The invention relates to the hydrometallurgical processing of loparite concentrate. The method includes grinding of the concentrate to the size of particles of at least 0.075 mm classification, opening loparite concentrate concentrated inorganic acid at atmospheric pressure and temperatures above 100C, the subsequent formation of the products autopsy concentrate fluoride compounds tantalum and niobium under the influence of hydrofluoric acid and extraction. Subsequent extraction of titanium dioxide.

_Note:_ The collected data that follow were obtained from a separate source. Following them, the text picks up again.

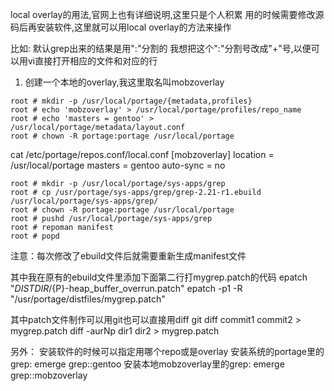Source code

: local overlay的用法,官网上也有详细说明,这里只是个人积累
用的时候需要修改源码后再安装软件,这里就可以用local overlay的方法来操作

比如:
默认grep出来的结果是用":"分割的
我想把这个":"分割号改成"+"号,以便可以用vi直接打开相应的文件和对应的行

1. 创建一个本地的overlay,我这里取名叫mobzoverlay
```shell
root # mkdir -p /usr/local/portage/{metadata,profiles}
root # echo 'mobzoverlay' > /usr/local/portage/profiles/repo_name
root # echo 'masters = gentoo' > /usr/local/portage/metadata/layout.conf
root # chown -R portage:portage /usr/local/portage
```

cat /etc/portage/repos.conf/local.conf
[mobzoverlay]
location = /usr/local/portage
masters = gentoo
auto-sync = no

```shell
root # mkdir -p /usr/local/portage/sys-apps/grep
root # cp /usr/portage/sys-apps/grep/grep-2.21-r1.ebuild  /usr/local/portage/sys-apps/grep/
root # chown -R portage:portage /usr/local/portage
root # pushd /usr/local/portage/sys-apps/grep
root # repoman manifest
root # popd 
```
注意：每次修改了ebuild文件后就需要重新生成manifest文件

其中我在原有的ebuild文件里添加下面第二行打mygrep.patch的代码
epatch "${DISTDIR}/${P}-heap_buffer_overrun.patch"
epatch -p1 -R "/usr/portage/distfiles/mygrep.patch"

其中patch文件制作可以用git也可以直接用diff
git diff commit1 commit2 > mygrep.patch
diff -aurNp dir1 dir2 > mygrep.patch

另外：
	安装软件的时候可以指定用哪个repo或是overlay
	安装系统的portage里的grep:
		emerge grep::gentoo
	安装本地mobzoverlay里的grep:
		emerge grep::mobzoverlay
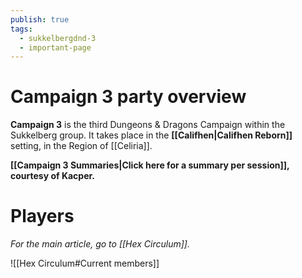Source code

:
 ```yaml
---
publish: true
tags:
  - sukkelbergdnd-3
  - important-page
---
```

# Campaign 3 party overview
**Campaign 3** is the third Dungeons & Dragons Campaign within the Sukkelberg group. It takes place in the **[[Califhen|Califhen Reborn]]** setting, in the Region of [[Celiria]].

**[[Campaign 3 Summaries|Click here for a summary per session]], courtesy of Kacper.**
# Players
*For the main article, go to [[Hex Circulum]].*

![[Hex Circulum#Current members]]
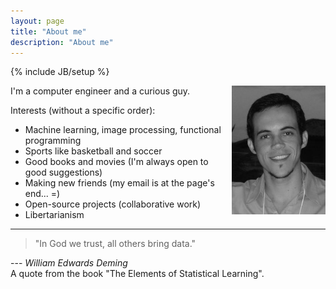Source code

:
 ```yaml
---
layout: page
title: "About me"
description: "About me"
---
```

{% include JB/setup %}

<img src="/images/avatar5.jpg" width="150" align="right">

I'm a computer engineer and a curious guy.

Interests (without a specific order):

* Machine learning, image processing, functional programming
* Sports like basketball and soccer
* Good books and movies (I'm always open to good suggestions)
* Making new friends (my email is at the page's end... =)
* Open-source projects (collaborative work)
* Libertarianism 


- - -

> "In God we trust, all others bring data."

--- *William Edwards Deming* <br>
A quote from the book "The Elements of Statistical Learning".
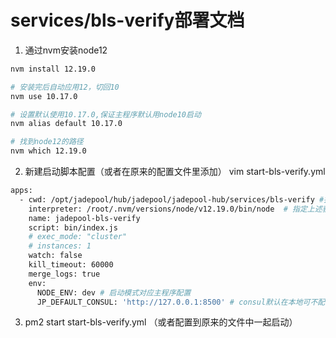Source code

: # services/bls-verify部署文档

1. 通过nvm安装node12
```bash
nvm install 12.19.0

# 安装完后自动应用12，切回10
nvm use 10.17.0

# 设置默认使用10.17.0,保证主程序默认用node10启动
nvm alias default 10.17.0

# 找到node12的路径
nvm which 12.19.0
```

2. 新建启动脚本配置（或者在原来的配置文件里添加）
vim start-bls-verify.yml
```bash
apps:
  - cwd: /opt/jadepool/hub/jadepool/jadepool-hub/services/bls-verify #指定运行路径
    interpreter: /root/.nvm/versions/node/v12.19.0/bin/node  # 指定上述获取的node12的路径
    name: jadepool-bls-verify
    script: bin/index.js
    # exec_mode: "cluster"
    # instances: 1
    watch: false
    kill_timeout: 60000
    merge_logs: true
    env:
      NODE_ENV: dev # 启动模式对应主程序配置
      JP_DEFAULT_CONSUL: 'http://127.0.0.1:8500' # consul默认在本地可不配置
```
3. pm2 start start-bls-verify.yml （或者配置到原来的文件中一起启动）


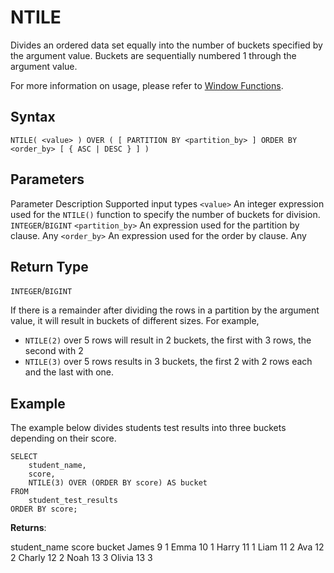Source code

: # [](#ntile)NTILE

Divides an ordered data set equally into the number of buckets specified by the argument value. Buckets are sequentially numbered 1 through the argument value.

For more information on usage, please refer to [Window Functions](/sql_reference/functions-reference/window/).

## [](#syntax)Syntax

```
NTILE( <value> ) OVER ( [ PARTITION BY <partition_by> ] ORDER BY <order_by> [ { ASC | DESC } ] )
```

## [](#parameters)Parameters

Parameter Description Supported input types `<value>` An integer expression used for the `NTILE()` function to specify the number of buckets for division. `INTEGER`/`BIGINT` `<partition_by>` An expression used for the partition by clause. Any `<order_by>` An expression used for the order by clause. Any

## [](#return-type)Return Type

`INTEGER`/`BIGINT`

If there is a remainder after dividing the rows in a partition by the argument value, it will result in buckets of different sizes. For example,

- `NTILE(2)` over 5 rows will result in 2 buckets, the first with 3 rows, the second with 2
- `NTILE(3)` over 5 rows results in 3 buckets, the first 2 with 2 rows each and the last with one.

## [](#example)Example

The example below divides students test results into three buckets depending on their score.

```
SELECT
	student_name,
	score,
	NTILE(3) OVER (ORDER BY score) AS bucket
FROM
	student_test_results
ORDER BY score;
```

**Returns**:

student\_name score bucket James 9 1 Emma 10 1 Harry 11 1 Liam 11 2 Ava 12 2 Charly 12 2 Noah 13 3 Olivia 13 3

When the opening lead with concentrated nitric acid to obtain a hydrated oxide oxides of refractory metals, the formation of fluoride compounds tantalum and niobium ensure dissolution of hydrated cake hydrofluoric acid with a concentration of at least 40% with the formation of the fluorine-Titanic acid, extraction of tantalum and niobium is performed using oktilovom alcohol, and removing oxides from their reextractors carried out by high-temperature pyrolysis at a temperature of 600-650C , followed by oparka of raffinate 1.5-2.0 times and subsequent extraction of titanium dioxide by viscotester the oho hydrogen water to obtain hydrofluoric acid, you return to the dissolution of hydrated cake. The method allows us to simplify the process, improve its efficiency and effectiveness. table 1.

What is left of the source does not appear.